ABOUT THIS TASK —
Each line in the material below must be transcribed exactly; no picture belongs in the copy.

*** Begin section ***

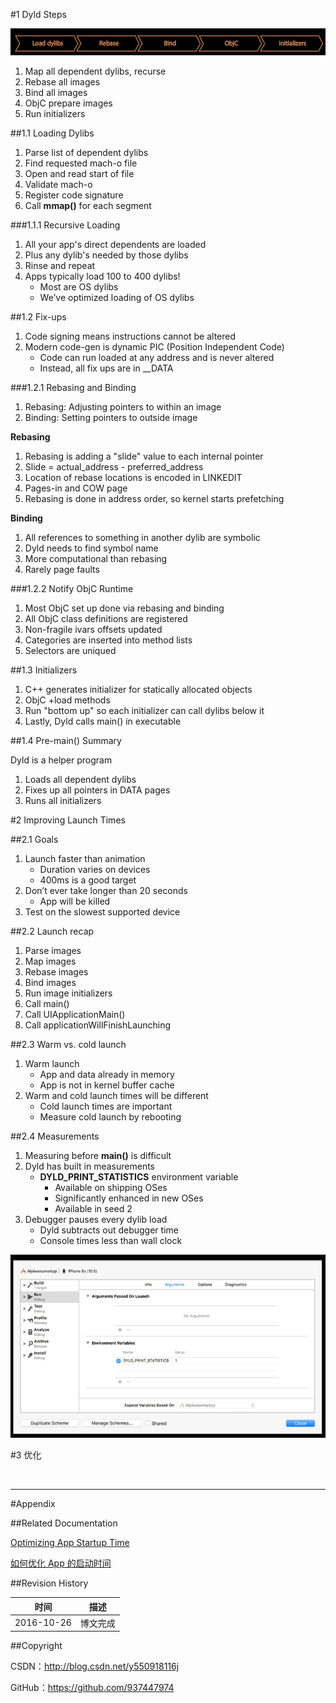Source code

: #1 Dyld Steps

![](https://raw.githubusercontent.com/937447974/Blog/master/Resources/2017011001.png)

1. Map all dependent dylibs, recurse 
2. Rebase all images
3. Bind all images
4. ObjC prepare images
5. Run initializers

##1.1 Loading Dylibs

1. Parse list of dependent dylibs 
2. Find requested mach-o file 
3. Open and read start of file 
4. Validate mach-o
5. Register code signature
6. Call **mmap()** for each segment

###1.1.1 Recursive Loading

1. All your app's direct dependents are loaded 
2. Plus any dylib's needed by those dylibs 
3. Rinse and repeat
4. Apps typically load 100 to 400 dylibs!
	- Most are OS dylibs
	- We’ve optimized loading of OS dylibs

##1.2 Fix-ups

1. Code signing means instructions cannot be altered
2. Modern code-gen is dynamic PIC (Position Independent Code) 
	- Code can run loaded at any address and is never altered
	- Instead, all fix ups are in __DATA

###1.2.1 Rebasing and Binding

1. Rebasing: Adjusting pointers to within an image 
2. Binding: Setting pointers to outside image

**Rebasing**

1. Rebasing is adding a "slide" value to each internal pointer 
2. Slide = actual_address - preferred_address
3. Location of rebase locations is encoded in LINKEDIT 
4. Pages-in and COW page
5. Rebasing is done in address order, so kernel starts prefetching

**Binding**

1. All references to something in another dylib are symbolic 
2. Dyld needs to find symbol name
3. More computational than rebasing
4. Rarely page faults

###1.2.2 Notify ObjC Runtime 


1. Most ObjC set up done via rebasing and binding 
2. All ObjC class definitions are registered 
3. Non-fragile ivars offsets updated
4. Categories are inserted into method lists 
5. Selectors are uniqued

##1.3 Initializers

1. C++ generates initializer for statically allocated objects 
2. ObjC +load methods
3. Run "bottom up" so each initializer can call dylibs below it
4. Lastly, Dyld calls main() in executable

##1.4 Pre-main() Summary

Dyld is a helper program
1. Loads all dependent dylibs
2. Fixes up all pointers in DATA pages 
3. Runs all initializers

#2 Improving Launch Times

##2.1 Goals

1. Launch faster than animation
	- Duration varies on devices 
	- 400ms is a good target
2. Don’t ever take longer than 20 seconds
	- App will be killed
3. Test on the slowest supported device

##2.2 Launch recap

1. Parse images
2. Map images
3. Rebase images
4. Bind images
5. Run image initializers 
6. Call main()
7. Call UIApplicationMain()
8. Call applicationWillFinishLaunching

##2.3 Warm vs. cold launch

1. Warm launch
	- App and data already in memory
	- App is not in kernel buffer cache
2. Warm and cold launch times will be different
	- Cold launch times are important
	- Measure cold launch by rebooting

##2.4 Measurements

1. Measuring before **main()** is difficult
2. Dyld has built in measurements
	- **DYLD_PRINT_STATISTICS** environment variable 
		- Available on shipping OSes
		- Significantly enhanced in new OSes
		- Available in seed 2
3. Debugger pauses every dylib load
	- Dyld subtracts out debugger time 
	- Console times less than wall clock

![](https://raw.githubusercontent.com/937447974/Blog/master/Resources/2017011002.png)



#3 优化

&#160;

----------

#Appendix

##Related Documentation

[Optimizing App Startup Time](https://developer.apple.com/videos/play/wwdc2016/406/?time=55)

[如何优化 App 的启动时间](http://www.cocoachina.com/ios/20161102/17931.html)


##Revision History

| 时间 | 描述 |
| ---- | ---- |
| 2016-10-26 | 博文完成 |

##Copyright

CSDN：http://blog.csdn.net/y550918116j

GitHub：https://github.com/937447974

*** End section ***

ANSWER —
Source code

: #1 Dyld Steps

![](https://raw.githubusercontent.com/937447974/Blog/master/Resources/2017011001.png)

1. Map all dependent dylibs, recurse 
2. Rebase all images
3. Bind all images
4. ObjC prepare images
5. Run initializers

##1.1 Loading Dylibs

1. Parse list of dependent dylibs 
2. Find requested mach-o file 
3. Open and read start of file 
4. Validate mach-o
5. Register code signature
6. Call **mmap()** for each segment

###1.1.1 Recursive Loading

1. All your app's direct dependents are loaded 
2. Plus any dylib's needed by those dylibs 
3. Rinse and repeat
4. Apps typically load 100 to 400 dylibs!
	- Most are OS dylibs
	- We’ve optimized loading of OS dylibs

##1.2 Fix-ups

1. Code signing means instructions cannot be altered
2. Modern code-gen is dynamic PIC (Position Independent Code) 
	- Code can run loaded at any address and is never altered
	- Instead, all fix ups are in __DATA

###1.2.1 Rebasing and Binding

1. Rebasing: Adjusting pointers to within an image 
2. Binding: Setting pointers to outside image

**Rebasing**

1. Rebasing is adding a "slide" value to each internal pointer 
2. Slide = actual_address - preferred_address
3. Location of rebase locations is encoded in LINKEDIT 
4. Pages-in and COW page
5. Rebasing is done in address order, so kernel starts prefetching

**Binding**

1. All references to something in another dylib are symbolic 
2. Dyld needs to find symbol name
3. More computational than rebasing
4. Rarely page faults

###1.2.2 Notify ObjC Runtime 


1. Most ObjC set up done via rebasing and binding 
2. All ObjC class definitions are registered 
3. Non-fragile ivars offsets updated
4. Categories are inserted into method lists 
5. Selectors are uniqued

##1.3 Initializers

1. C++ generates initializer for statically allocated objects 
2. ObjC +load methods
3. Run "bottom up" so each initializer can call dylibs below it
4. Lastly, Dyld calls main() in executable

##1.4 Pre-main() Summary

Dyld is a helper program
1. Loads all dependent dylibs
2. Fixes up all pointers in DATA pages 
3. Runs all initializers

#2 Improving Launch Times

##2.1 Goals

1. Launch faster than animation
	- Duration varies on devices 
	- 400ms is a good target
2. Don’t ever take longer than 20 seconds
	- App will be killed
3. Test on the slowest supported device

##2.2 Launch recap

1. Parse images
2. Map images
3. Rebase images
4. Bind images
5. Run image initializers 
6. Call main()
7. Call UIApplicationMain()
8. Call applicationWillFinishLaunching

##2.3 Warm vs. cold launch

1. Warm launch
	- App and data already in memory
	- App is not in kernel buffer cache
2. Warm and cold launch times will be different
	- Cold launch times are important
	- Measure cold launch by rebooting

##2.4 Measurements

1. Measuring before **main()** is difficult
2. Dyld has built in measurements
	- **DYLD_PRINT_STATISTICS** environment variable 
		- Available on shipping OSes
		- Significantly enhanced in new OSes
		- Available in seed 2
3. Debugger pauses every dylib load
	- Dyld subtracts out debugger time 
	- Console times less than wall clock

![](https://raw.githubusercontent.com/937447974/Blog/master/Resources/2017011002.png)



#3 优化

&#160;

----------

#Appendix

##Related Documentation

[Optimizing App Startup Time](https://developer.apple.com/videos/play/wwdc2016/406/?time=55)

[如何优化 App 的启动时间](http://www.cocoachina.com/ios/20161102/17931.html)


##Revision History

| 时间 | 描述 |
| ---- | ---- |
| 2016-10-26 | 博文完成 |

##Copyright

CSDN：http://blog.csdn.net/y550918116j

GitHub：https://github.com/937447974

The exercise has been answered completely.